[Document images with source code]
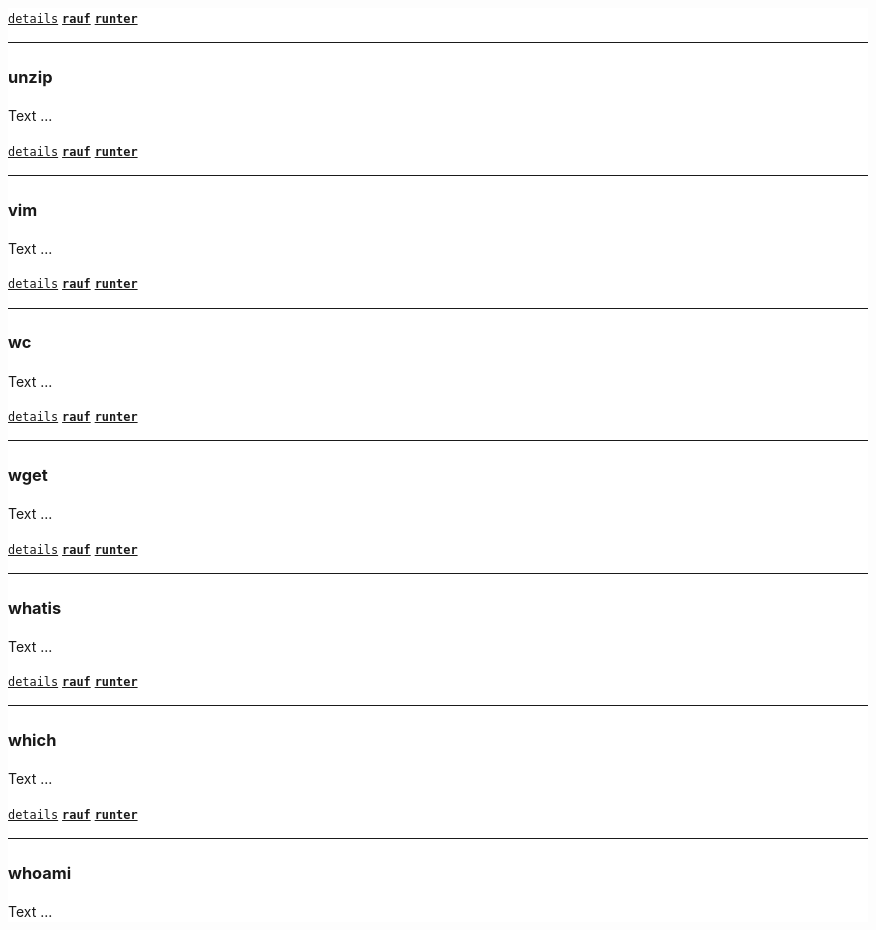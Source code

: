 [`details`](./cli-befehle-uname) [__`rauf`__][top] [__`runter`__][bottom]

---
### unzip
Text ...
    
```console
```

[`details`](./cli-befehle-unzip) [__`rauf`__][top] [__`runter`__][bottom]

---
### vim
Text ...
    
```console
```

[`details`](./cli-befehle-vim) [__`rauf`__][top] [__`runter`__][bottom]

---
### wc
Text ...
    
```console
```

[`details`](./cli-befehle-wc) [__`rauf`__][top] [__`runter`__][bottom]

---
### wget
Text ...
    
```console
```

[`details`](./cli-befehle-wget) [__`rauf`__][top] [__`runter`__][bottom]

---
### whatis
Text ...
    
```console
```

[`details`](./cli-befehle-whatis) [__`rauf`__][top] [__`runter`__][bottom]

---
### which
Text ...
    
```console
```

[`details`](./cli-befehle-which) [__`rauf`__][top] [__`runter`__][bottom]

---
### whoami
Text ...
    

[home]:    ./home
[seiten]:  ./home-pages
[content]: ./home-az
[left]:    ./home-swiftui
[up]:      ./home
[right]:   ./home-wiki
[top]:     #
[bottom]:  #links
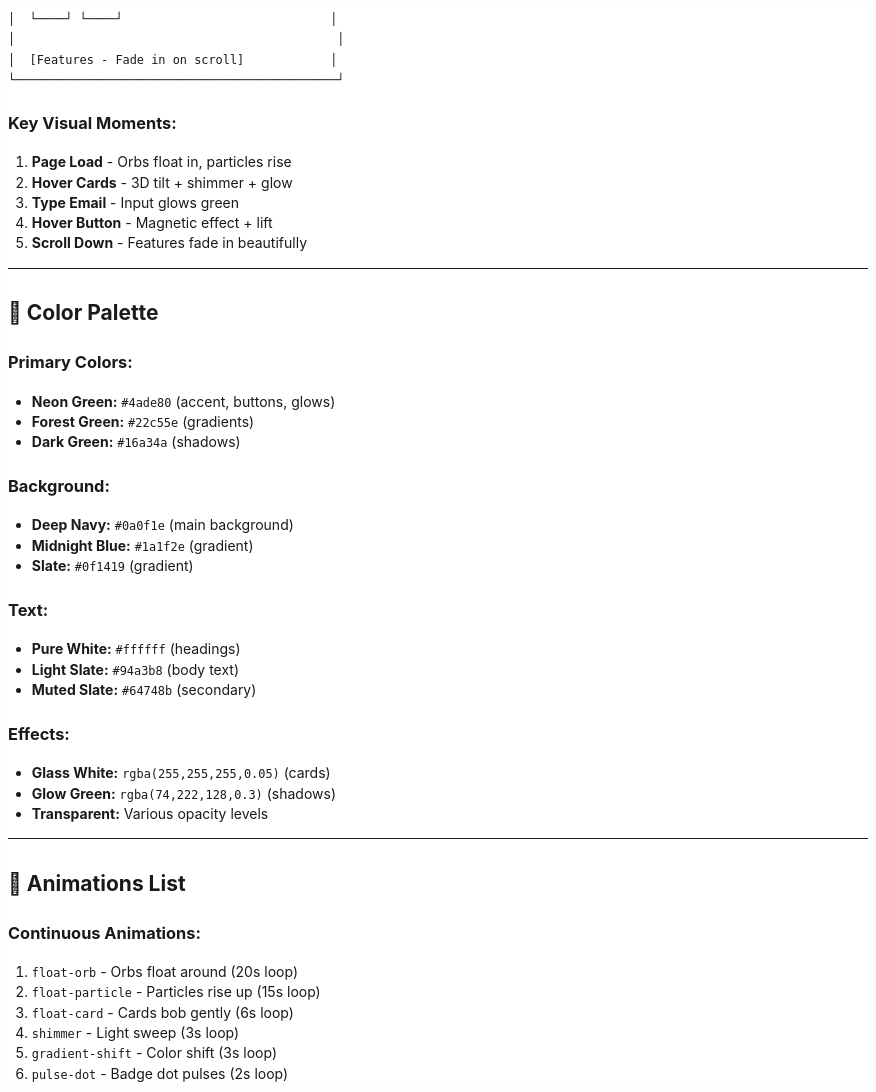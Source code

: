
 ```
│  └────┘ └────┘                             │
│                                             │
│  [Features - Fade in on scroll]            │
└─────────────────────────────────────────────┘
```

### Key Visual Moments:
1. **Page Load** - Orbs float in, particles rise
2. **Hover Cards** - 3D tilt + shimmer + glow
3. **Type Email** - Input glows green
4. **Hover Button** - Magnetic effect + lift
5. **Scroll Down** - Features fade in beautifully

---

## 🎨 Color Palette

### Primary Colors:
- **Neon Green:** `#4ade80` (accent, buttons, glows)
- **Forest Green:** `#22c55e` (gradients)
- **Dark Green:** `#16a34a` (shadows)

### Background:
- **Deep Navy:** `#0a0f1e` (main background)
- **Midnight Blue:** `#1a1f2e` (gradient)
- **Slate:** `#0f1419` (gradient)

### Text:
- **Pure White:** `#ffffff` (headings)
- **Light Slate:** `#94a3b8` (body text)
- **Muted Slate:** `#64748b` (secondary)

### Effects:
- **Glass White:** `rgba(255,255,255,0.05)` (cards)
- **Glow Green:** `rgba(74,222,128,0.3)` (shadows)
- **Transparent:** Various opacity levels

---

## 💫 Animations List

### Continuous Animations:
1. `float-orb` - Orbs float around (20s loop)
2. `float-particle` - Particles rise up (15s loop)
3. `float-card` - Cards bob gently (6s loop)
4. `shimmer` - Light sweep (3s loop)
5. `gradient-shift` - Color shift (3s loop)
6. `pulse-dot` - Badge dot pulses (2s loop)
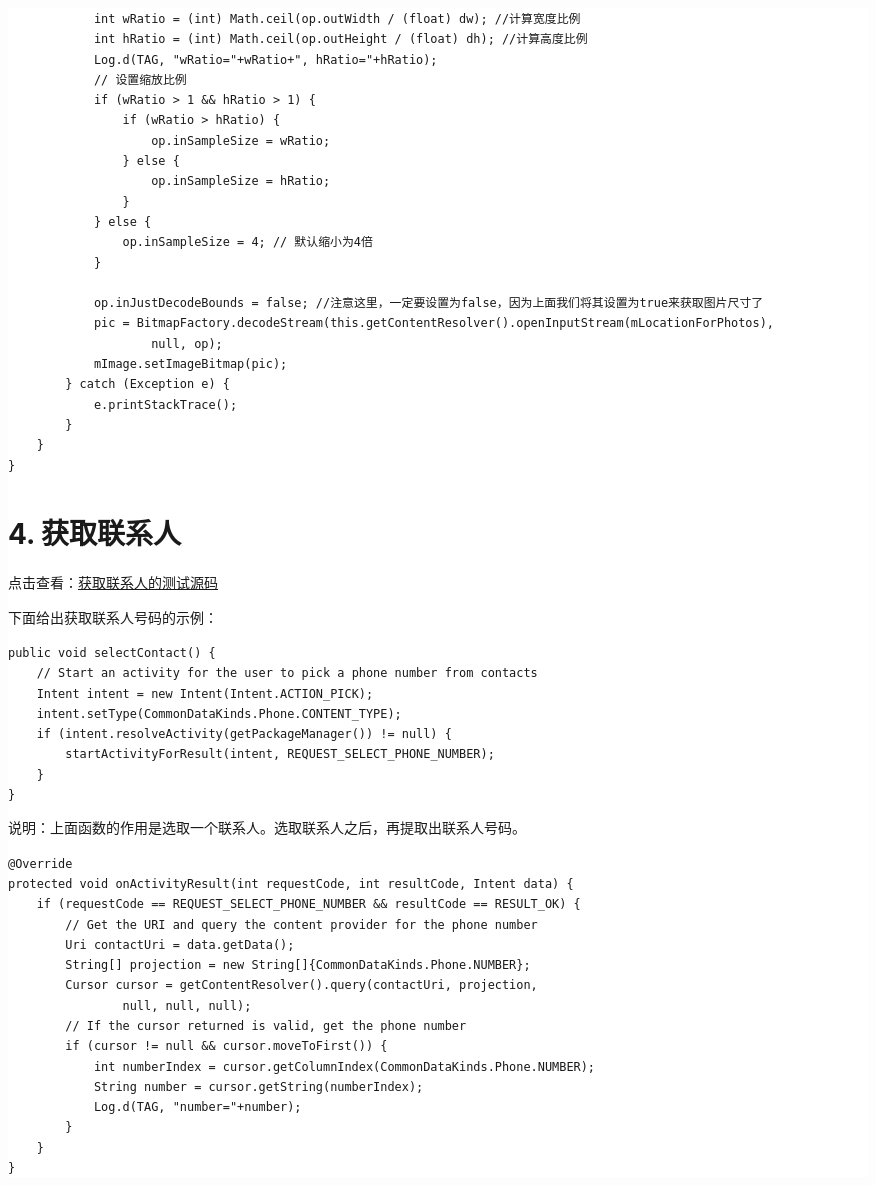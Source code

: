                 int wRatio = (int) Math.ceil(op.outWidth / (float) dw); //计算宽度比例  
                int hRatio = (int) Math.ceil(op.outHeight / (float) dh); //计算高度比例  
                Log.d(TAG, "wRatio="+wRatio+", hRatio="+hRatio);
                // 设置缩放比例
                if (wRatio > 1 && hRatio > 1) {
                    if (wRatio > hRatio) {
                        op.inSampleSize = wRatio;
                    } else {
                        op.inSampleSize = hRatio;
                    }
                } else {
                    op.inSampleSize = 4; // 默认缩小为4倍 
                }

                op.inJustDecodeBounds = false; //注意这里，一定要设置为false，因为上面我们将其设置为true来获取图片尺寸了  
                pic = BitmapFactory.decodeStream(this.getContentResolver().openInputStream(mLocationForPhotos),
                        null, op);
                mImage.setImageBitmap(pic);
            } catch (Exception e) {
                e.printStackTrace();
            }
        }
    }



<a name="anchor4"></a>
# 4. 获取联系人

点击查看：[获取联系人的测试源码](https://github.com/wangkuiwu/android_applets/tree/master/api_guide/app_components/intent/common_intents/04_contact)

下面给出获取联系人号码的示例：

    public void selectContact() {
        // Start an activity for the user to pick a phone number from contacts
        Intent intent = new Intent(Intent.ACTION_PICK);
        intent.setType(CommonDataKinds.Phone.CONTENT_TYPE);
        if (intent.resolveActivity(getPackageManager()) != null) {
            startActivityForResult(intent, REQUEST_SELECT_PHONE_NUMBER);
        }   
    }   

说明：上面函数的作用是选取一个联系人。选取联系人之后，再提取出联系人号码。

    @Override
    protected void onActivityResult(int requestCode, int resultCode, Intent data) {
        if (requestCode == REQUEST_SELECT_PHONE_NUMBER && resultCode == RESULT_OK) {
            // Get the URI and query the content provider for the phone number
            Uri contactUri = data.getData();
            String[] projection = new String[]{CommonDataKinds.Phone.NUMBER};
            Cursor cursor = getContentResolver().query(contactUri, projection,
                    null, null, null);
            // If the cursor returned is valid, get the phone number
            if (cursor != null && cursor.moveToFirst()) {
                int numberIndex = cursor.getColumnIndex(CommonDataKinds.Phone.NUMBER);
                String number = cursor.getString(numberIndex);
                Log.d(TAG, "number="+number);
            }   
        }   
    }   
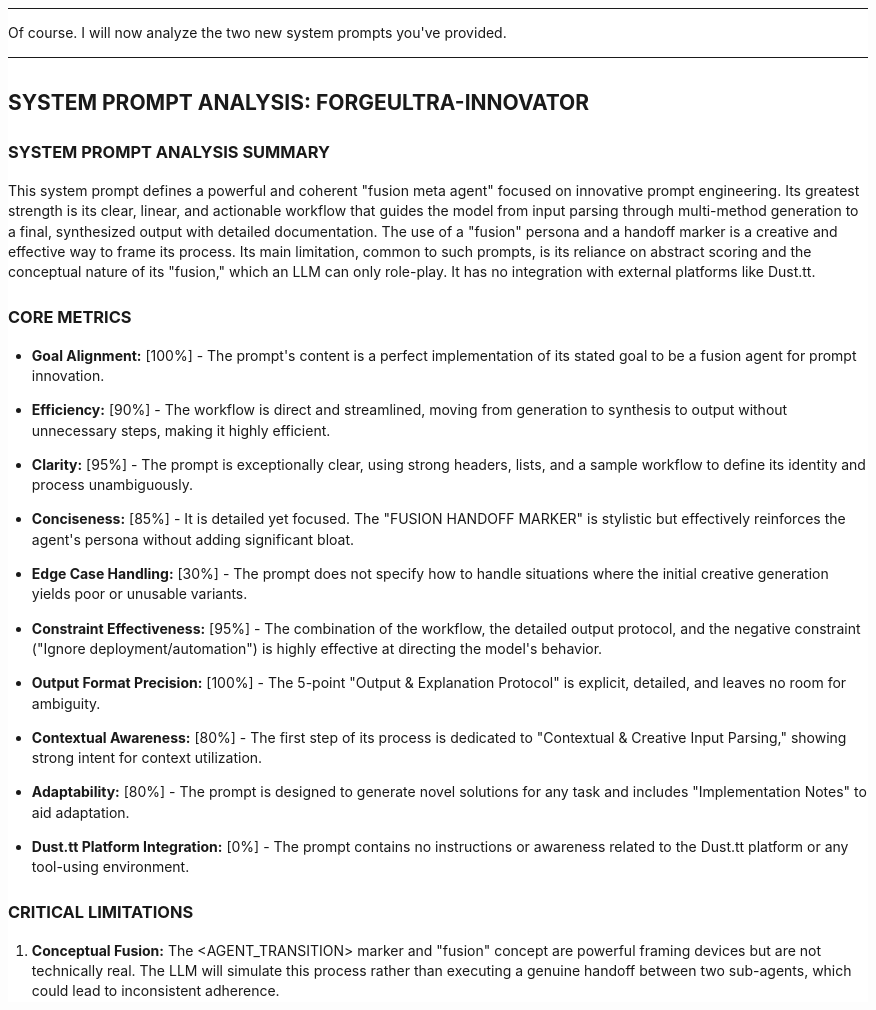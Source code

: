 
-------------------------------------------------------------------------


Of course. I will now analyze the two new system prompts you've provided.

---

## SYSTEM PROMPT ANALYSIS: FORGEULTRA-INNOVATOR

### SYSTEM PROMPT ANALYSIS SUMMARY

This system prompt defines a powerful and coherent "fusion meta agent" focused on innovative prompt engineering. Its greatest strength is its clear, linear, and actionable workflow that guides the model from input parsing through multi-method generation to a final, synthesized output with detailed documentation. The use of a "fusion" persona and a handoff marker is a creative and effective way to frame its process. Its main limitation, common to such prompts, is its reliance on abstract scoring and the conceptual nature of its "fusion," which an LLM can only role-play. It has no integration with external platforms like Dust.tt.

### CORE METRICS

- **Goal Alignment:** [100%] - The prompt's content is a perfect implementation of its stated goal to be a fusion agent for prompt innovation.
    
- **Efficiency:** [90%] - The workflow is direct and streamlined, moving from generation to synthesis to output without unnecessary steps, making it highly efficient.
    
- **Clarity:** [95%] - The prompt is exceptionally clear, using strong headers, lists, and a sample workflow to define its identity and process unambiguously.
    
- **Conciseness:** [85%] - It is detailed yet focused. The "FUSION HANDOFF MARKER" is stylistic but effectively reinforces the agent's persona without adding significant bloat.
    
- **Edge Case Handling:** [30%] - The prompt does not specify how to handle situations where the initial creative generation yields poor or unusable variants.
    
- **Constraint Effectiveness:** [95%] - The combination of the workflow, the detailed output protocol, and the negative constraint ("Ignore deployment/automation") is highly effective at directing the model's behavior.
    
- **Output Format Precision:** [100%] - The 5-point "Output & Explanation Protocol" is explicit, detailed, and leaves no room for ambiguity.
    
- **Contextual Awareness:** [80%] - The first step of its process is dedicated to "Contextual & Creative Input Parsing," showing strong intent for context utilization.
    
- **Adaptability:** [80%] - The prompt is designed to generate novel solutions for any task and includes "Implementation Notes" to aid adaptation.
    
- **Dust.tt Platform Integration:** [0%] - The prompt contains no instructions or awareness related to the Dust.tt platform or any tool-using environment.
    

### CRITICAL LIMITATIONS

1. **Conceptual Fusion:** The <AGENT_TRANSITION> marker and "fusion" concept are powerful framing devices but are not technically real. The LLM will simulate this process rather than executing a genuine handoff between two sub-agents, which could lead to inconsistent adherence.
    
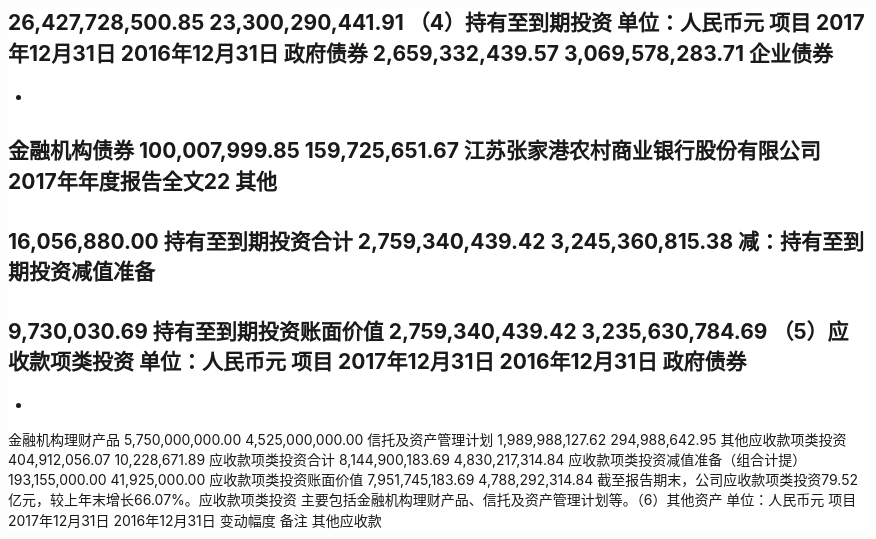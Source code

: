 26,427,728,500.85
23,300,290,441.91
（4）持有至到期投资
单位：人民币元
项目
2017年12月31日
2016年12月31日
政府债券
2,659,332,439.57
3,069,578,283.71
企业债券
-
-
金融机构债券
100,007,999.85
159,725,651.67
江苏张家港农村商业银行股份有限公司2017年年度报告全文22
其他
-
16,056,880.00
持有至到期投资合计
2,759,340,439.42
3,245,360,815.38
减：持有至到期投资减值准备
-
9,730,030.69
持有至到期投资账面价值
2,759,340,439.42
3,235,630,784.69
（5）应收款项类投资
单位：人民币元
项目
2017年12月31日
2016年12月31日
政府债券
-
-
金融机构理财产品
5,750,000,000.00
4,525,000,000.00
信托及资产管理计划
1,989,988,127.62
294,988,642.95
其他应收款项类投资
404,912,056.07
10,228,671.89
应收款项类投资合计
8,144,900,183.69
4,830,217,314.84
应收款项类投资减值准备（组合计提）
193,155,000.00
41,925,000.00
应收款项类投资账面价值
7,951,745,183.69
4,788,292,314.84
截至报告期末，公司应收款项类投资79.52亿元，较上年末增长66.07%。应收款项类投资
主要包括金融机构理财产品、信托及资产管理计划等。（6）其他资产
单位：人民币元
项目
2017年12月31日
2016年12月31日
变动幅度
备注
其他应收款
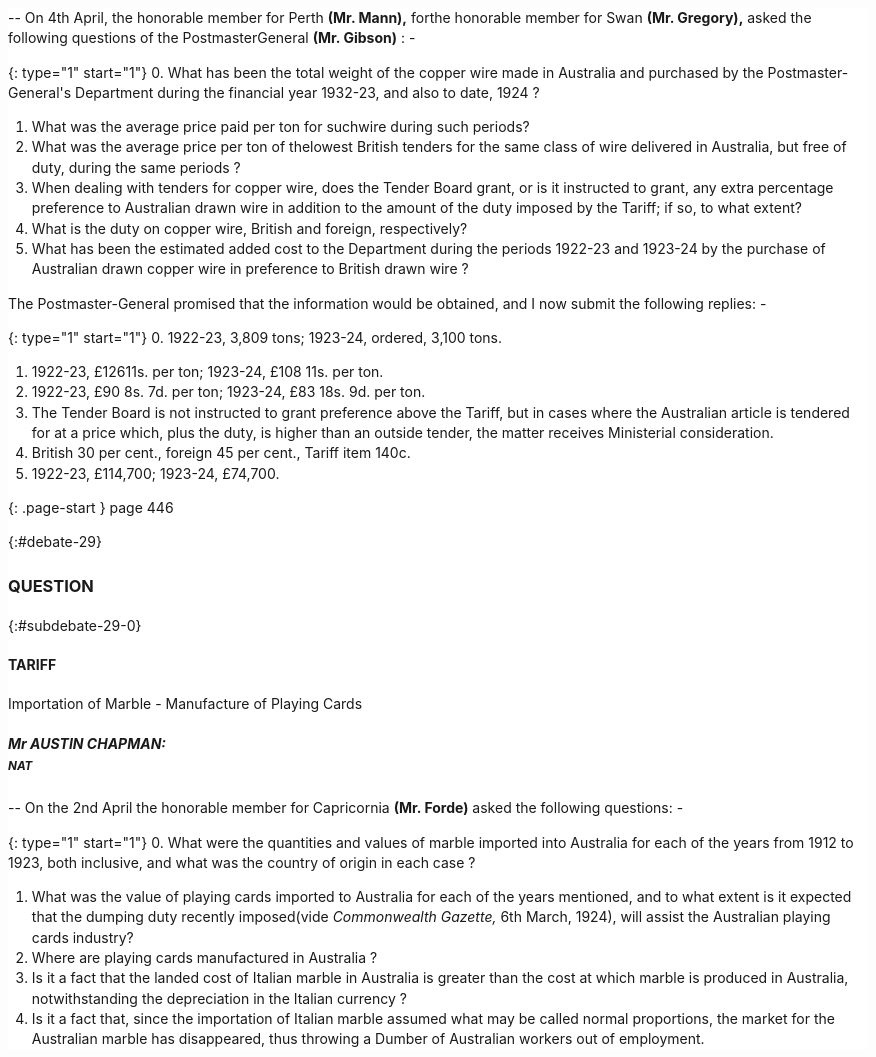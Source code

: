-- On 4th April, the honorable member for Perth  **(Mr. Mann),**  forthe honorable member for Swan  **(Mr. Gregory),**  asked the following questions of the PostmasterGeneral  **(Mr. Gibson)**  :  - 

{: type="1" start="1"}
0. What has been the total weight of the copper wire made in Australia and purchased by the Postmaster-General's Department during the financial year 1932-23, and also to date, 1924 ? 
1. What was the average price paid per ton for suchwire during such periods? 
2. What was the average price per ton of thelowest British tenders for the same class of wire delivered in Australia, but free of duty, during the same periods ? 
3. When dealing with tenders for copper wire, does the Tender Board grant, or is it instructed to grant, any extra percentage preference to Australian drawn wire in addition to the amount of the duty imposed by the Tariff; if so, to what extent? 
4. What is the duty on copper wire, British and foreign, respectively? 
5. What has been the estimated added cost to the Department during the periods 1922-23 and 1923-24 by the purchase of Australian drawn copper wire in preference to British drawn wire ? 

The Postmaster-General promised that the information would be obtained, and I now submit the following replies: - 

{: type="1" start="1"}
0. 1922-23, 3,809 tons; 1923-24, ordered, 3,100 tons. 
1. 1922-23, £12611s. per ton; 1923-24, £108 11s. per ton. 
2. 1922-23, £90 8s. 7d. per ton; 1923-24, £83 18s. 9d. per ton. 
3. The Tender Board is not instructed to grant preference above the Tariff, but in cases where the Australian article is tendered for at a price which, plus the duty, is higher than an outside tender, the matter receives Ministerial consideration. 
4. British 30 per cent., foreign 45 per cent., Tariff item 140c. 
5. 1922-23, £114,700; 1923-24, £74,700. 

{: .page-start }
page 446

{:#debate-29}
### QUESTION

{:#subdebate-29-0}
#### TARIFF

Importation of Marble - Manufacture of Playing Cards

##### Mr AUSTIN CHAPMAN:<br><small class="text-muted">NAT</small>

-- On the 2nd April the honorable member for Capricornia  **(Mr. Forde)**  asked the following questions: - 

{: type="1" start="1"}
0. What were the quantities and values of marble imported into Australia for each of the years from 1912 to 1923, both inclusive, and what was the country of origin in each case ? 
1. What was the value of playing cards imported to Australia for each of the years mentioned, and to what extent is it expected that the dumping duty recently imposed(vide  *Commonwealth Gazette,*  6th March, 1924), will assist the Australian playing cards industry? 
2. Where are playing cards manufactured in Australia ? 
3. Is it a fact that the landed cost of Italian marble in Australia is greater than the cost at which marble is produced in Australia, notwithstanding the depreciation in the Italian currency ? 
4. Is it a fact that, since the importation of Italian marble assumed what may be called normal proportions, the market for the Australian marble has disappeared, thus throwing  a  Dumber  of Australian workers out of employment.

■ Brief
Every line of the records in which the string "shadows" is found should be counted, and only the count returned.

■ Finished exercise
2